在dfs的时候，我们用cut[i]==X表示在dfs树中当i节点被删除时，i节点的X个儿子被切割开来(可以认为cut[i]是i节点与它的儿子连接的桥边的数目)。注意：如果i是根且其儿子只有1个,虽然i不是割点,cut[i]依然=1。如果i节点非割点,那么cut[i]=0。如果i是割点，那么cut[i]就是i被删除后将割出来的儿子数目。

然后我们求出了每个点的cut[i]值，即i点被删除，会有cut[i]个儿子树被割出来。如果i是dfs树的非根节点，那么cut[i]== 切除i之后增加的连通分量数目。如果i是dfs树的根节点，那么cut[i]-1才是切除i之后增加的连通分量数目(想想是不是)。

如果原始cut[i]=0,表示i是孤立的一点,此时cut[i]-1=-1.

如果原始cut[i]=1,表示i为根且有一个儿子,此时cut[i]-1=0.

如果原始cut[i]>=2,表示i为根且分割了>=2个儿子,此时cut[i]-1>=1.

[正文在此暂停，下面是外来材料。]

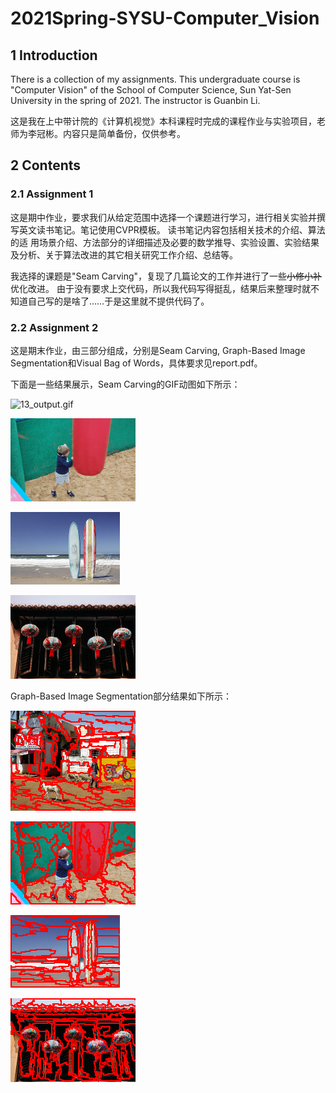# 2021Spring-SYSU-Computer_Vision

## 1 Introduction

There is a collection of my assignments. This undergraduate course is "Computer Vision" of the School of Computer Science, Sun Yat-Sen University in the spring of 2021. The instructor is Guanbin Li.

这是我在上中带计院的《计算机视觉》本科课程时完成的课程作业与实验项目，老师为李冠彬。内容只是简单备份，仅供参考。

## 2 Contents

### 2.1 Assignment 1
这是期中作业，要求我们从给定范围中选择一个课题进行学习，进行相关实验并撰写英文读书笔记。笔记使用CVPR模板。
读书笔记内容包括相关技术的介绍、算法的适
用场景介绍、方法部分的详细描述及必要的数学推导、实验设置、实验结果及分析、关于算法改进的其它相关研究工作介绍、总结等。

我选择的课题是"Seam Carving"，复现了几篇论文的工作并进行了一些~~小修小补~~优化改进。
由于没有要求上交代码，所以我代码写得挺乱，结果后来整理时就不知道自己写的是啥了……于是这里就不提供代码了。

### 2.2 Assignment 2
这是期末作业，由三部分组成，分别是Seam Carving, Graph-Based Image Segmentation和Visual Bag of Words，具体要求见report.pdf。

下面是一些结果展示，Seam Carving的GIF动图如下所示：

![13_output.gif](https://github.com/cnhaox/2021Spring-SYSU-Computer_Vision/blob/master/Assignment2/18308013-陈家豪-计算机视觉期末作业/results/question1/13_output.gif)

![113_output.gif](https://github.com/cnhaox/2021Spring-SYSU-Computer_Vision/blob/master/Assignment2/18308013-陈家豪-计算机视觉期末作业/results/question1/113_output.gif)

![213_output.gif](https://github.com/cnhaox/2021Spring-SYSU-Computer_Vision/blob/master/Assignment2/18308013-陈家豪-计算机视觉期末作业/results/question1/213_output.gif)

![313_output.gif](https://github.com/cnhaox/2021Spring-SYSU-Computer_Vision/blob/master/Assignment2/18308013-陈家豪-计算机视觉期末作业/results/question1/313_output.gif)

Graph-Based Image Segmentation部分结果如下所示：

![13_segmentation.png](https://github.com/cnhaox/2021Spring-SYSU-Computer_Vision/blob/master/Assignment2/18308013-陈家豪-计算机视觉期末作业/results/question2/13_segmentation.png)

![113_segmentation.png](https://github.com/cnhaox/2021Spring-SYSU-Computer_Vision/blob/master/Assignment2/18308013-陈家豪-计算机视觉期末作业/results/question2/113_segmentation.png)

![213_segmentation.png](https://github.com/cnhaox/2021Spring-SYSU-Computer_Vision/blob/master/Assignment2/18308013-陈家豪-计算机视觉期末作业/results/question2/213_segmentation.png)

![313_segmentation.png](https://github.com/cnhaox/2021Spring-SYSU-Computer_Vision/blob/master/Assignment2/18308013-陈家豪-计算机视觉期末作业/results/question2/313_segmentation.png)
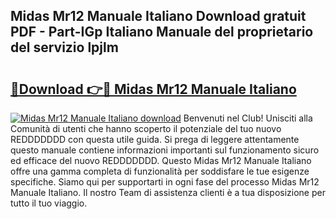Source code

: ## Midas Mr12 Manuale Italiano Download gratuit PDF - Part-IGp Italiano Manuale del proprietario del servizio lpjlm

# <h2><a href="http://dfdzmb.blite.top/?on=Midas+Mr12+Manuale+Italiano">🔗Download 👉🔴 Midas Mr12 Manuale Italiano</a></h2>

[![Midas Mr12 Manuale Italiano download](https://i.imgur.com/lujVjoI.png)](http://dfdzmb.blite.top/?on=Midas+Mr12+Manuale+Italiano)
Benvenuti nel Club! Unisciti alla Comunità di utenti che hanno scoperto il potenziale del tuo nuovo REDDDDDDD con questa utile guida. Si prega di leggere attentamente questo manuale contiene informazioni importanti sul funzionamento sicuro ed efficace del nuovo REDDDDDDD. Questo Midas Mr12 Manuale Italiano offre una gamma completa di funzionalità per soddisfare le tue esigenze specifiche. Siamo qui per supportarti in ogni fase del processo Midas Mr12 Manuale Italiano. Il nostro Team di assistenza clienti è a tua disposizione per tutto il tuo viaggio.
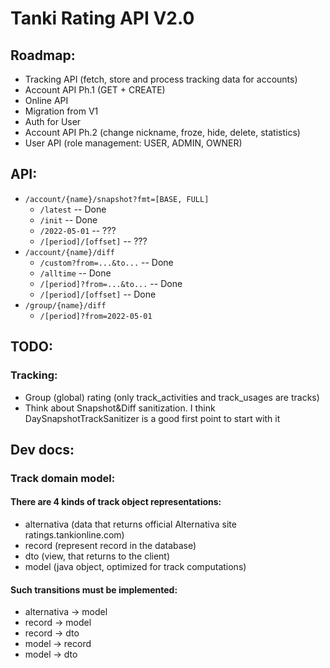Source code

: # Tanki Rating API V2.0

## Roadmap: 

* Tracking API (fetch, store and process tracking data for accounts)
* Account API Ph.1 (GET + CREATE)
* Online API
* Migration from V1
* Auth for User
* Account API Ph.2 (change nickname, froze, hide, delete, statistics)
* User API (role management: USER, ADMIN, OWNER)

## API: 

* `/account/{name}/snapshot?fmt=[BASE, FULL]`
  * `/latest` -- Done
  * `/init` -- Done
  * `/2022-05-01` -- ???
  * `/[period]/[offset]` -- ???
* `/account/{name}/diff`
  * `/custom?from=...&to...`  -- Done
  * `/alltime` -- Done
  * `/[period]?from=...&to...` -- Done
  * `/[period]/[offset]` -- Done
* `/group/{name}/diff`
  * `/[period]?from=2022-05-01`

## TODO:

### Tracking: 
* Group (global) rating (only track_activities and track_usages are tracks)
* Think about Snapshot&Diff sanitization. I think DaySnapshotTrackSanitizer is a good first point to start with it

## Dev docs:

### Track domain model:

#### There are 4 kinds of track object representations:

* alternativa (data that returns official Alternativa site ratings.tankionline.com)
* record (represent record in the database)
* dto (view, that returns to the client)
* model (java object, optimized for track computations)

#### Such transitions must be implemented:

* alternativa -> model
* record -> model
* record -> dto 
* model -> record
* model -> dto


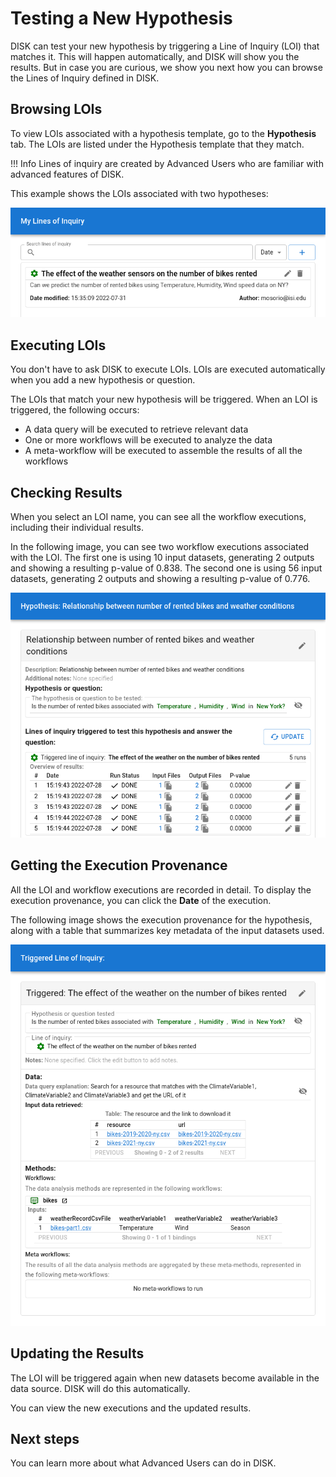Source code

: # Testing a New Hypothesis

DISK can test your new hypothesis by triggering a Line of Inquiry (LOI) that matches it.  This will happen automatically, and DISK will show you the results.  But in case you are curious, we show you next how you can browse the Lines of Inquiry defined in DISK.

## Browsing LOIs

To view LOIs associated with a hypothesis template, go to the **Hypothesis** tab. The LOIs are listed under the Hypothesis template that they match.  

!!! Info
    Lines of inquiry are created by Advanced Users who are familiar with advanced features of DISK.

This example shows the LOIs associated with two hypotheses:

![LOI](../figures/user-guide/loi.png "LOI")

## Executing LOIs

You don't have to ask DISK to execute LOIs.  LOIs are executed automatically when you add a new hypothesis or question.

The LOIs that match your new hypothesis will be triggered.  When an LOI is triggered, the following occurs:

 - A data query will be executed to retrieve relevant data
 - One or more workflows will be executed to analyze the data
 - A meta-workflow will be executed to assemble the results of all the workflows 

## Checking Results

When you select an LOI name, you can see all the workflow executions, including their individual results.

In the following image, you can see two workflow executions associated with the LOI. The first one is using 10 input datasets, generating 2 outputs and showing a resulting p-value of 0.838.  The second one is using 56 input datasets, generating 2 outputs and showing a resulting p-value of 0.776.

![LOI](../figures/user-guide/lois.png "LOI")

## Getting the Execution Provenance

All the LOI and workflow executions are recorded in detail. 
To display the execution provenance, you can click the **Date** of the execution.

The following image shows the execution provenance for the hypothesis, along with a table that summarizes key metadata of the input datasets used.

![Narrative](../figures/user-guide/narrative.png "Narrative")

## Updating the Results

The LOI will be triggered again when new datasets become available in the data source.  DISK will do this automatically.  

You can view the new executions and the updated results.

## Next steps

You can learn more about what Advanced Users can do in DISK.

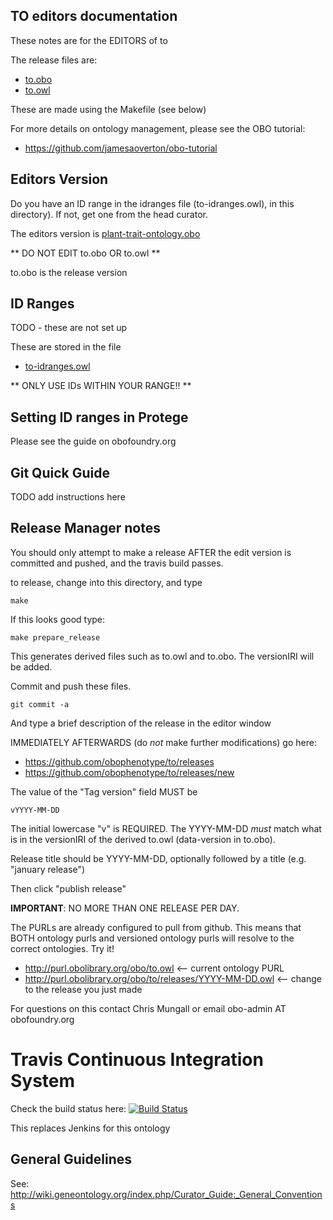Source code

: ## TO editors documentation

These notes are for the EDITORS of to

The release files are:

 * [to.obo](to.obo)
 * [to.owl](to.owl)

These are made using the Makefile (see below)

For more details on ontology management, please see the OBO tutorial:

 * https://github.com/jamesaoverton/obo-tutorial

## Editors Version

Do you have an ID range in the idranges file (to-idranges.owl),
in this directory). If not, get one from the head curator. 

The editors version is [plant-trait-ontology.obo](plant-trait-ontology.obo)

** DO NOT EDIT to.obo OR to.owl **

to.obo is the release version

## ID Ranges

TODO - these are not set up

These are stored in the file

 * [to-idranges.owl](to-idranges.owl)

** ONLY USE IDs WITHIN YOUR RANGE!! **

## Setting ID ranges in Protege

Please see the guide on obofoundry.org
 
## Git Quick Guide

TODO add instructions here

## Release Manager notes

You should only attempt to make a release AFTER the edit version is
committed and pushed, and the travis build passes.

to release, change into this directory, and type

    make

If this looks good type:

    make prepare_release

This generates derived files such as to.owl and to.obo. The versionIRI
will be added.

Commit and push these files.

    git commit -a

And type a brief description of the release in the editor window

IMMEDIATELY AFTERWARDS (do *not* make further modifications) go here:

 * https://github.com/obophenotype/to/releases
 * https://github.com/obophenotype/to/releases/new

The value of the "Tag version" field MUST be

    vYYYY-MM-DD

The initial lowercase "v" is REQUIRED. The YYYY-MM-DD *must* match
what is in the versionIRI of the derived to.owl (data-version in
to.obo).

Release title should be YYYY-MM-DD, optionally followed by a title (e.g. "january release")

Then click "publish release"

__IMPORTANT__: NO MORE THAN ONE RELEASE PER DAY.

The PURLs are already configured to pull from github. This means that
BOTH ontology purls and versioned ontology purls will resolve to the
correct ontologies. Try it!

 * http://purl.obolibrary.org/obo/to.owl <-- current ontology PURL
 * http://purl.obolibrary.org/obo/to/releases/YYYY-MM-DD.owl <-- change to the release you just made

For questions on this contact Chris Mungall or email obo-admin AT obofoundry.org

# Travis Continuous Integration System

Check the build status here: [![Build Status](https://travis-ci.org/Planteome/to.svg?branch=master)](https://travis-ci.org/Planteome/to)

This replaces Jenkins for this ontology

## General Guidelines

See:
http://wiki.geneontology.org/index.php/Curator_Guide:_General_Conventions
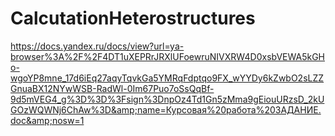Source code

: # CalcutationHeterostructures
https://docs.yandex.ru/docs/view?url=ya-browser%3A%2F%2F4DT1uXEPRrJRXlUFoewruNIVXRW4D0xsbVEWA5kGHo-wgoYP8mne_17d6iEq27aqyTqvkGa5YMRqFdptqo9FX_wYYDy6kZwbO2sLZZGnuaBX12NYwWSB-RadWl-0Im67Puo7oSsQqBf-9d5mVEG4_g%3D%3D%3Fsign%3DnpOz4Td1Gn5zMma9gEiouURzsD_2kUGOzWQWNj6ChAw%3D&amp;name=Курсовая%20работа%20ЗАДАНИЕ.doc&amp;nosw=1
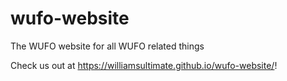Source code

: # wufo-website
The WUFO website for all WUFO related things

Check us out at https://williamsultimate.github.io/wufo-website/!
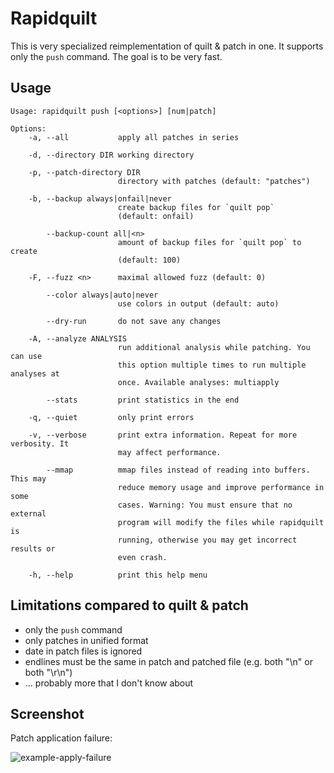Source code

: # Rapidquilt

This is very specialized reimplementation of quilt & patch in one. It supports
only the `push` command. The goal is to be very fast.


## Usage

    Usage: rapidquilt push [<options>] [num|patch]

    Options:
        -a, --all           apply all patches in series

        -d, --directory DIR working directory

        -p, --patch-directory DIR
                            directory with patches (default: "patches")

        -b, --backup always|onfail|never
                            create backup files for `quilt pop`
                            (default: onfail)

            --backup-count all|<n>
                            amount of backup files for `quilt pop` to create
                            (default: 100)

        -F, --fuzz <n>      maximal allowed fuzz (default: 0)

            --color always|auto|never
                            use colors in output (default: auto)

            --dry-run       do not save any changes

        -A, --analyze ANALYSIS
                            run additional analysis while patching. You can use
                            this option multiple times to run multiple analyses at
                            once. Available analyses: multiapply

            --stats         print statistics in the end

        -q, --quiet         only print errors

        -v, --verbose       print extra information. Repeat for more verbosity. It
                            may affect performance.

            --mmap          mmap files instead of reading into buffers. This may
                            reduce memory usage and improve performance in some
                            cases. Warning: You must ensure that no external
                            program will modify the files while rapidquilt is
                            running, otherwise you may get incorrect results or
                            even crash.

        -h, --help          print this help menu


## Limitations compared to quilt & patch

* only the `push` command
* only patches in unified format
* date in patch files is ignored
* endlines must be the same in patch and patched file (e.g. both "\n" or both "\r\n")
* ... probably more that I don't know about

## Screenshot

Patch application failure:

![example-apply-failure](https://raw.githubusercontent.com/michalsrb/rapidquilt/master/doc/example-apply-failure.png "Example Apply Failure")
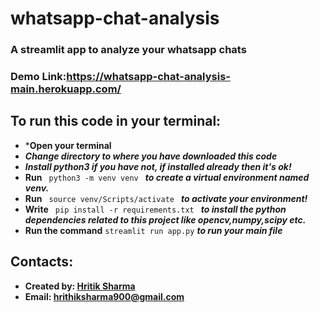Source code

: # whatsapp-chat-analysis
### A streamlit app to analyze your whatsapp chats

### Demo Link:https://whatsapp-chat-analysis-main.herokuapp.com/

## To run this code in your terminal:
* ***Open your terminal**
* ***Change directory to where you have downloaded this code***
* ***Install python3 if you have not, if installed already then it's ok!***
* **Run**  `  python3 -m venv venv  ` ***to create a virtual environment named venv.***
* **Run**   `  source venv/Scripts/activate  ` 
***to activate your environment!***
* **Write**   `  pip install -r requirements.txt  ` 
***to install the python dependencies related to this project like opencv,numpy,scipy etc.***
* **Run the command** `streamlit run app.py` ***to run your main file***



## Contacts:
* **Created by: [Hritik Sharma](https://github.com/error404compiled)**
* **Email: [hrithiksharma900@gmail.com](https://hrithiksharma900@gmail.com)**
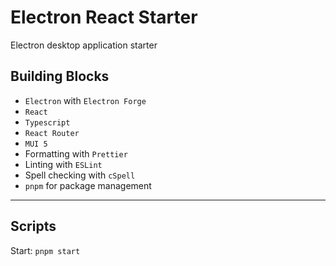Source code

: # Electron React Starter

Electron desktop application starter

## Building Blocks

- `Electron` with `Electron Forge`
- `React`
- `Typescript`
- `React Router`
- `MUI 5`
- Formatting with `Prettier`
- Linting with `ESLint`
- Spell checking with `cSpell`
- `pnpm` for package management

---

## Scripts

Start: `pnpm start`
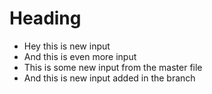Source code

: # Heading
* Hey this is new input
* And this is even more input
* This is some new input from the master file
* And this is new input added in the branch
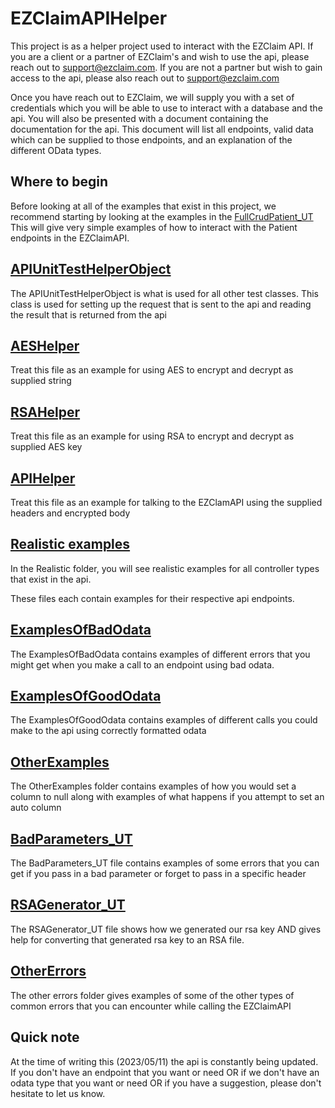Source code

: # EZClaimAPIHelper

This project is as a helper project used to interact with the EZClaim API. If you are a client or a partner of EZClaim's and wish to use the api, please reach out to support@ezclaim.com. If you are not a partner but wish to gain access to the api, please also reach out to support@ezclaim.com

Once you have reach out to EZClaim, we will supply you with a set of credentials which you will be able to use to interact with a database and the api. You will also be presented with a document containing the documentation for the api. This document will list all endpoints, valid data which can be supplied to those endpoints, and an explanation of the different OData types.

## Where to begin

Before looking at all of the examples that exist in this project, we recommend starting by looking at the examples in the [FullCrudPatient_UT](EZClaimAPIHelper.UT/Realistic/FullCrudPatient_UT.cs) This will give very simple examples of how to interact with the Patient endpoints in the EZClaimAPI.


## [APIUnitTestHelperObject](EZClaimAPIHelper.UT/APIUnitTestHelperObject.cs)
The APIUnitTestHelperObject is what is used for all other test classes. This class is used for setting up the request that is sent to the api and reading the result that is returned from the api

## [AESHelper](EZClaimAPIHelper/AESHelper.cs)

Treat this file as an example for using AES to encrypt and decrypt as supplied string

## [RSAHelper](EZClaimAPIHelper/RSAHelper.cs)

Treat this file as an example for using RSA to encrypt and decrypt as supplied AES key

## [APIHelper](EZClaimAPIHelper/APIHelper.cs)

Treat this file as an example for talking to the EZClamAPI using the supplied headers and encrypted body

## [Realistic examples](EZClaimAPIHelper.UT/Realistic)

In the Realistic folder, you will see realistic examples for all controller types that exist in the api.

These files each contain examples for their respective api endpoints.

## [ExamplesOfBadOdata](EZClaimAPIHelper.UT/Odata/ExamplesOfBadOdata)

The ExamplesOfBadOdata contains examples of different errors that you might get when you make a call to an endpoint using bad odata.

## [ExamplesOfGoodOdata](EZClaimAPIHelper.UT/Odata/ExamplesOfGoodOdata)

The ExamplesOfGoodOdata contains examples of different calls you could make to the api using correctly formatted odata

## [OtherExamples](EZClaimAPIHelper.UT/OtherExamples)

The OtherExamples folder contains examples of how you would set a column to null along with examples of what happens if you attempt to set an auto column

## [BadParameters_UT](EZClaimAPIHelper.UT/BadParameters_UT.cs)

The BadParameters_UT file contains examples of some errors that you can get if you pass in a bad parameter or forget to pass in a specific header

## [RSAGenerator_UT](EZClaimAPIHelper.UT/RSAGenerator_UT.cs)

The RSAGenerator_UT file shows how we generated our rsa key AND gives help for converting that generated rsa key to an RSA file.

## [OtherErrors](EZClaimAPIHelper.UT/OtherErrors)

The other errors folder gives examples of some of the other types of common errors that you can encounter while calling the EZClaimAPI

## Quick note

At the time of writing this (2023/05/11) the api is constantly being updated. If you don't have an endpoint that you want or need OR if we don't have an odata type that you want or need OR if you have a suggestion, please don't hesitate to let us know.
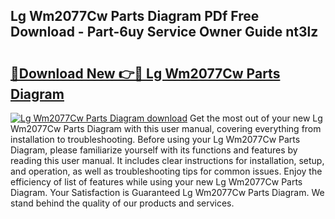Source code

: ## Lg Wm2077Cw Parts Diagram PDf Free Download - Part-6uy Service Owner Guide nt3lz

# <h2><a href="http://dfizucb.blite.top/?on=Lg+Wm2077Cw+Parts+Diagram">🔗Download New 👉🔴 Lg Wm2077Cw Parts Diagram</a></h2>

[![Lg Wm2077Cw Parts Diagram download](https://i.imgur.com/lujVjoI.png)](http://dfizucb.blite.top/?on=Lg+Wm2077Cw+Parts+Diagram)
Get the most out of your new Lg Wm2077Cw Parts Diagram with this user manual, covering everything from installation to troubleshooting. Before using your Lg Wm2077Cw Parts Diagram, please familiarize yourself with its functions and features by reading this user manual. It includes clear instructions for installation, setup, and operation, as well as troubleshooting tips for common issues. Enjoy the efficiency of list of features while using your new Lg Wm2077Cw Parts Diagram. Your Satisfaction is Guaranteed Lg Wm2077Cw Parts Diagram. We stand behind the quality of our products and services.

我个人理解为cnt[i]为切掉该点新生成的子树个数，为什么要减一呢，因为切掉之后是原本就有原图的那一个连通块包含在里面了，所以减一。

#include <cstdio>
#include <queue>
#include <cstring>
#include <iostream>
#include <cstdlib>
#include <algorithm>
#include <vector>
#include <map>
#include <string>
#include <set>
#include <ctime>
#include <cmath>
#include <cctype>
using namespace std;
#define maxn 100005
#define LL long long
int cas=1,T;
int n,m;
int sum = 0;
int dfs_clock;            //时钟，每访问一个结点增1
vector<int>G[maxn];       //图
int pre[maxn];            //pre[i]表示i结点被第一次访问到的时间戳，若pre[i]==0表示还未被访问
int low[maxn];            //low[i]表示i结点及其后代能通过反向边连回的最早的祖先的pre值
bool iscut[maxn];         //标记i结点是不是一个割点
int cut[maxn];            //切割这个结点后把连通块切成多少份
//求出以u为根节点（u在DFS树中的父节点是fa）的树的所有割点和桥
//初始调用dfs(root,-1)
int dfs(int u,int fa)
{
int lowu=pre[u]=++dfs_clock;
int child = 0;                //子结点数目
for (int i = 0;i<G[u].size();i++)
{
int v = G[u][i];
if (!pre[v])
{
child++;              //未访问过的结点才能算是u的孩子
int lowv = dfs(v,u);
lowu = min(lowu,lowv);
if (lowv >=pre[u])
{
iscut[u]=1;           //u是割点
cut[u]++;
//	if (lowv > pre[u])       //(u,v)边时桥
//		printf("qiao")
}
}
else if (pre[v] <pre[u] && v!=fa)  //v!=fa确保了(u,v)是从u到v的反向边
{
lowu = min(lowu,pre[v]);
}
}
if (fa < 0 && child == 1)
iscut[u]=0;             //若u是根且孩子数<=1，那么u就不是割点
return low[u]=lowu;
}
void init()
{
dfs_clock = 0;
sum=0;
memset(pre,0,sizeof(pre));
memset(iscut,0,sizeof(iscut));
memset(cut,0,sizeof(cut));
for (int i = 0;i<=n;i++)
G[i].clear();
}
int main()
{
while (scanf("%d%d",&n,&m)!=EOF && n)
{
init();
if (m==0)
{
printf("%d\n",n-1);
continue;
}
for (int i = 0;i<m;i++)
{
int u,v;
scanf("%d%d",&u,&v);
G[u].push_back(v);
G[v].push_back(u);
}
int ans = -100;
for (int i = 0;i<n;i++)
{
if (!pre[i])
{
sum++;
dfs(i,-1);
cut[i]--;
}
ans = max(ans,cut[i]);
}
/*	for (int i = 0;i<n;i++)
ans = max(ans,cut[i]);*/
printf("%d\n",ans+sum);
}
//freopen("in","r",stdin);
//scanf("%d",&T);
//printf("time=%.3lf",(double)clock()/CLOCKS_PER_SEC);
return 0;
}

Description

Blackouts and Dark Nights (also known as ACM++) is a company that provides electricity. The company owns several power plants, each of them supplying a small area that surrounds it. This organization brings a lot of problems - it often happens that there is
not enough power in one area, while there is a large surplus in the rest of the country.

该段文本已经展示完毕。